(Dataset records)
****

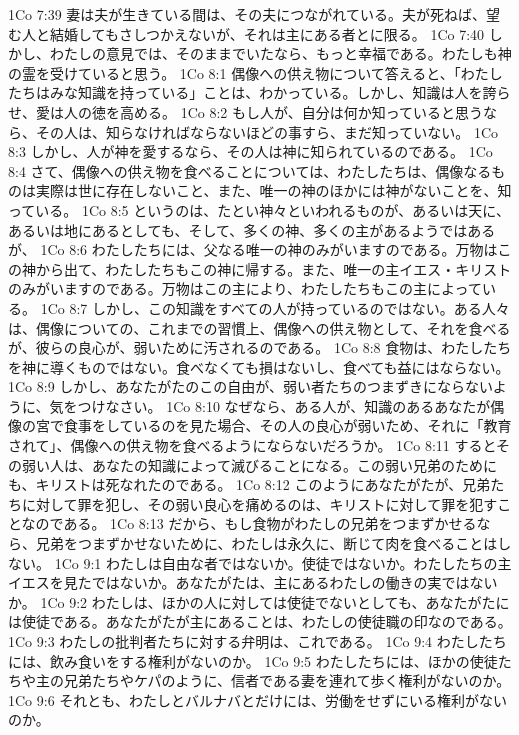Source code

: 1Co 7:39  妻は夫が生きている間は、その夫につながれている。夫が死ねば、望む人と結婚してもさしつかえないが、それは主にある者とに限る。
1Co 7:40  しかし、わたしの意見では、そのままでいたなら、もっと幸福である。わたしも神の霊を受けていると思う。
1Co 8:1  偶像への供え物について答えると、「わたしたちはみな知識を持っている」ことは、わかっている。しかし、知識は人を誇らせ、愛は人の徳を高める。
1Co 8:2  もし人が、自分は何か知っていると思うなら、その人は、知らなければならないほどの事すら、まだ知っていない。
1Co 8:3  しかし、人が神を愛するなら、その人は神に知られているのである。
1Co 8:4  さて、偶像への供え物を食べることについては、わたしたちは、偶像なるものは実際は世に存在しないこと、また、唯一の神のほかには神がないことを、知っている。
1Co 8:5  というのは、たとい神々といわれるものが、あるいは天に、あるいは地にあるとしても、そして、多くの神、多くの主があるようではあるが、
1Co 8:6  わたしたちには、父なる唯一の神のみがいますのである。万物はこの神から出て、わたしたちもこの神に帰する。また、唯一の主イエス・キリストのみがいますのである。万物はこの主により、わたしたちもこの主によっている。
1Co 8:7  しかし、この知識をすべての人が持っているのではない。ある人々は、偶像についての、これまでの習慣上、偶像への供え物として、それを食べるが、彼らの良心が、弱いために汚されるのである。
1Co 8:8  食物は、わたしたちを神に導くものではない。食べなくても損はないし、食べても益にはならない。
1Co 8:9  しかし、あなたがたのこの自由が、弱い者たちのつまずきにならないように、気をつけなさい。
1Co 8:10  なぜなら、ある人が、知識のあるあなたが偶像の宮で食事をしているのを見た場合、その人の良心が弱いため、それに「教育されて」、偶像への供え物を食べるようにならないだろうか。
1Co 8:11  するとその弱い人は、あなたの知識によって滅びることになる。この弱い兄弟のためにも、キリストは死なれたのである。
1Co 8:12  このようにあなたがたが、兄弟たちに対して罪を犯し、その弱い良心を痛めるのは、キリストに対して罪を犯すことなのである。
1Co 8:13  だから、もし食物がわたしの兄弟をつまずかせるなら、兄弟をつまずかせないために、わたしは永久に、断じて肉を食べることはしない。
1Co 9:1  わたしは自由な者ではないか。使徒ではないか。わたしたちの主イエスを見たではないか。あなたがたは、主にあるわたしの働きの実ではないか。
1Co 9:2  わたしは、ほかの人に対しては使徒でないとしても、あなたがたには使徒である。あなたがたが主にあることは、わたしの使徒職の印なのである。
1Co 9:3  わたしの批判者たちに対する弁明は、これである。
1Co 9:4  わたしたちには、飲み食いをする権利がないのか。
1Co 9:5  わたしたちには、ほかの使徒たちや主の兄弟たちやケパのように、信者である妻を連れて歩く権利がないのか。
1Co 9:6  それとも、わたしとバルナバとだけには、労働をせずにいる権利がないのか。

****

# EXERCISE DESCRIPTION
Reproduce every entry exactly, but omit each picture.

# COMPLETED TASK
Source code

: 1Co 7:39  妻は夫が生きている間は、その夫につながれている。夫が死ねば、望む人と結婚してもさしつかえないが、それは主にある者とに限る。
1Co 7:40  しかし、わたしの意見では、そのままでいたなら、もっと幸福である。わたしも神の霊を受けていると思う。
1Co 8:1  偶像への供え物について答えると、「わたしたちはみな知識を持っている」ことは、わかっている。しかし、知識は人を誇らせ、愛は人の徳を高める。
1Co 8:2  もし人が、自分は何か知っていると思うなら、その人は、知らなければならないほどの事すら、まだ知っていない。
1Co 8:3  しかし、人が神を愛するなら、その人は神に知られているのである。
1Co 8:4  さて、偶像への供え物を食べることについては、わたしたちは、偶像なるものは実際は世に存在しないこと、また、唯一の神のほかには神がないことを、知っている。
1Co 8:5  というのは、たとい神々といわれるものが、あるいは天に、あるいは地にあるとしても、そして、多くの神、多くの主があるようではあるが、
1Co 8:6  わたしたちには、父なる唯一の神のみがいますのである。万物はこの神から出て、わたしたちもこの神に帰する。また、唯一の主イエス・キリストのみがいますのである。万物はこの主により、わたしたちもこの主によっている。
1Co 8:7  しかし、この知識をすべての人が持っているのではない。ある人々は、偶像についての、これまでの習慣上、偶像への供え物として、それを食べるが、彼らの良心が、弱いために汚されるのである。
1Co 8:8  食物は、わたしたちを神に導くものではない。食べなくても損はないし、食べても益にはならない。
1Co 8:9  しかし、あなたがたのこの自由が、弱い者たちのつまずきにならないように、気をつけなさい。
1Co 8:10  なぜなら、ある人が、知識のあるあなたが偶像の宮で食事をしているのを見た場合、その人の良心が弱いため、それに「教育されて」、偶像への供え物を食べるようにならないだろうか。
1Co 8:11  するとその弱い人は、あなたの知識によって滅びることになる。この弱い兄弟のためにも、キリストは死なれたのである。
1Co 8:12  このようにあなたがたが、兄弟たちに対して罪を犯し、その弱い良心を痛めるのは、キリストに対して罪を犯すことなのである。
1Co 8:13  だから、もし食物がわたしの兄弟をつまずかせるなら、兄弟をつまずかせないために、わたしは永久に、断じて肉を食べることはしない。
1Co 9:1  わたしは自由な者ではないか。使徒ではないか。わたしたちの主イエスを見たではないか。あなたがたは、主にあるわたしの働きの実ではないか。
1Co 9:2  わたしは、ほかの人に対しては使徒でないとしても、あなたがたには使徒である。あなたがたが主にあることは、わたしの使徒職の印なのである。
1Co 9:3  わたしの批判者たちに対する弁明は、これである。
1Co 9:4  わたしたちには、飲み食いをする権利がないのか。
1Co 9:5  わたしたちには、ほかの使徒たちや主の兄弟たちやケパのように、信者である妻を連れて歩く権利がないのか。
1Co 9:6  それとも、わたしとバルナバとだけには、労働をせずにいる権利がないのか。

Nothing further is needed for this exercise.